──────── DATASET RECORDS ────────
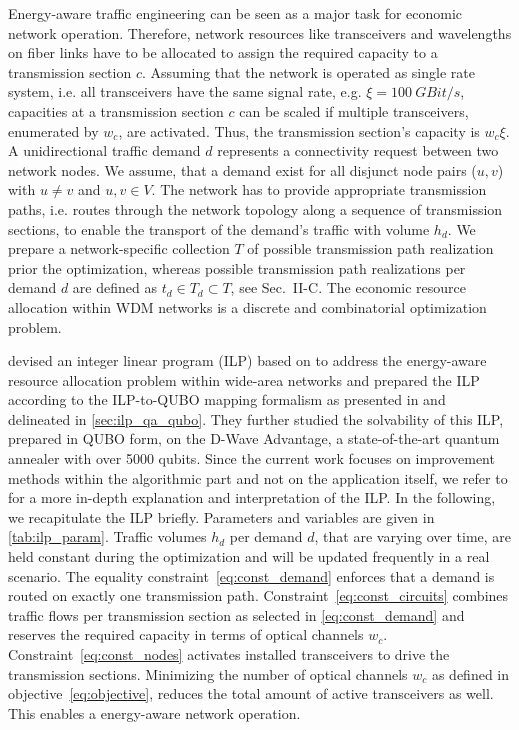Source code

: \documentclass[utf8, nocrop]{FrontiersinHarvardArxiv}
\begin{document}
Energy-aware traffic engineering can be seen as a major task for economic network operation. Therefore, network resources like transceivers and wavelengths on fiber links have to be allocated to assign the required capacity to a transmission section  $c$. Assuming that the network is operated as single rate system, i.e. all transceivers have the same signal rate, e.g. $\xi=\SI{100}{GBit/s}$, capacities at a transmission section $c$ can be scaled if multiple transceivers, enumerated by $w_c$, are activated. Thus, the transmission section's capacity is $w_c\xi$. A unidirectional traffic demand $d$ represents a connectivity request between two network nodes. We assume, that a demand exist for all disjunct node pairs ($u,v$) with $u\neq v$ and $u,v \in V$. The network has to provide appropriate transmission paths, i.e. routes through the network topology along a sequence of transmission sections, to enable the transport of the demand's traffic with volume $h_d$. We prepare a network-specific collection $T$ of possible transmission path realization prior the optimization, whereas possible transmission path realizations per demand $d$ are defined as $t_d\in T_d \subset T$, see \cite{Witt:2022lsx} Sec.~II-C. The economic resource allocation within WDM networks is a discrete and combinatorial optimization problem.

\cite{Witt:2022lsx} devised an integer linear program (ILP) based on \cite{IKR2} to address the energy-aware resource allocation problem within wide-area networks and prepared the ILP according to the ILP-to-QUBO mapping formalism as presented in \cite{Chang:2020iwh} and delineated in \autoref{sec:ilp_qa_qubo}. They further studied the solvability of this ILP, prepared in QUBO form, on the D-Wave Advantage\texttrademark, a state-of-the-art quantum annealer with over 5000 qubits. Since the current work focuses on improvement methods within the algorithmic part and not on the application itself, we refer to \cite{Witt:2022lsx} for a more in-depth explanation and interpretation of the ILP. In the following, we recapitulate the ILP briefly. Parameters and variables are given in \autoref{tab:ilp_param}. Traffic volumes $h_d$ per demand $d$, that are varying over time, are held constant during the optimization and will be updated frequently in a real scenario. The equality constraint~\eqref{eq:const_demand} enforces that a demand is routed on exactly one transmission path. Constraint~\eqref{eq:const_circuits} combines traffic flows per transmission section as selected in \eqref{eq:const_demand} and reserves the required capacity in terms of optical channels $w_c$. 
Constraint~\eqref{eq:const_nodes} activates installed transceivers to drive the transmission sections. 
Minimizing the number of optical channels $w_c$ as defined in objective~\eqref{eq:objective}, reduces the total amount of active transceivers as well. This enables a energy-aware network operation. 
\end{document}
────────
TASK PROMPT
Please repeat each record above precisely, with the pictures left out.

TASK ANSWER
Source code

: \documentclass[utf8, nocrop]{FrontiersinHarvardArxiv}
\begin{document}
Energy-aware traffic engineering can be seen as a major task for economic network operation. Therefore, network resources like transceivers and wavelengths on fiber links have to be allocated to assign the required capacity to a transmission section  $c$. Assuming that the network is operated as single rate system, i.e. all transceivers have the same signal rate, e.g. $\xi=\SI{100}{GBit/s}$, capacities at a transmission section $c$ can be scaled if multiple transceivers, enumerated by $w_c$, are activated. Thus, the transmission section's capacity is $w_c\xi$. A unidirectional traffic demand $d$ represents a connectivity request between two network nodes. We assume, that a demand exist for all disjunct node pairs ($u,v$) with $u\neq v$ and $u,v \in V$. The network has to provide appropriate transmission paths, i.e. routes through the network topology along a sequence of transmission sections, to enable the transport of the demand's traffic with volume $h_d$. We prepare a network-specific collection $T$ of possible transmission path realization prior the optimization, whereas possible transmission path realizations per demand $d$ are defined as $t_d\in T_d \subset T$, see \cite{Witt:2022lsx} Sec.~II-C. The economic resource allocation within WDM networks is a discrete and combinatorial optimization problem.

\cite{Witt:2022lsx} devised an integer linear program (ILP) based on \cite{IKR2} to address the energy-aware resource allocation problem within wide-area networks and prepared the ILP according to the ILP-to-QUBO mapping formalism as presented in \cite{Chang:2020iwh} and delineated in \autoref{sec:ilp_qa_qubo}. They further studied the solvability of this ILP, prepared in QUBO form, on the D-Wave Advantage\texttrademark, a state-of-the-art quantum annealer with over 5000 qubits. Since the current work focuses on improvement methods within the algorithmic part and not on the application itself, we refer to \cite{Witt:2022lsx} for a more in-depth explanation and interpretation of the ILP. In the following, we recapitulate the ILP briefly. Parameters and variables are given in \autoref{tab:ilp_param}. Traffic volumes $h_d$ per demand $d$, that are varying over time, are held constant during the optimization and will be updated frequently in a real scenario. The equality constraint~\eqref{eq:const_demand} enforces that a demand is routed on exactly one transmission path. Constraint~\eqref{eq:const_circuits} combines traffic flows per transmission section as selected in \eqref{eq:const_demand} and reserves the required capacity in terms of optical channels $w_c$. 
Constraint~\eqref{eq:const_nodes} activates installed transceivers to drive the transmission sections. 
Minimizing the number of optical channels $w_c$ as defined in objective~\eqref{eq:objective}, reduces the total amount of active transceivers as well. This enables a energy-aware network operation. 
\end{document}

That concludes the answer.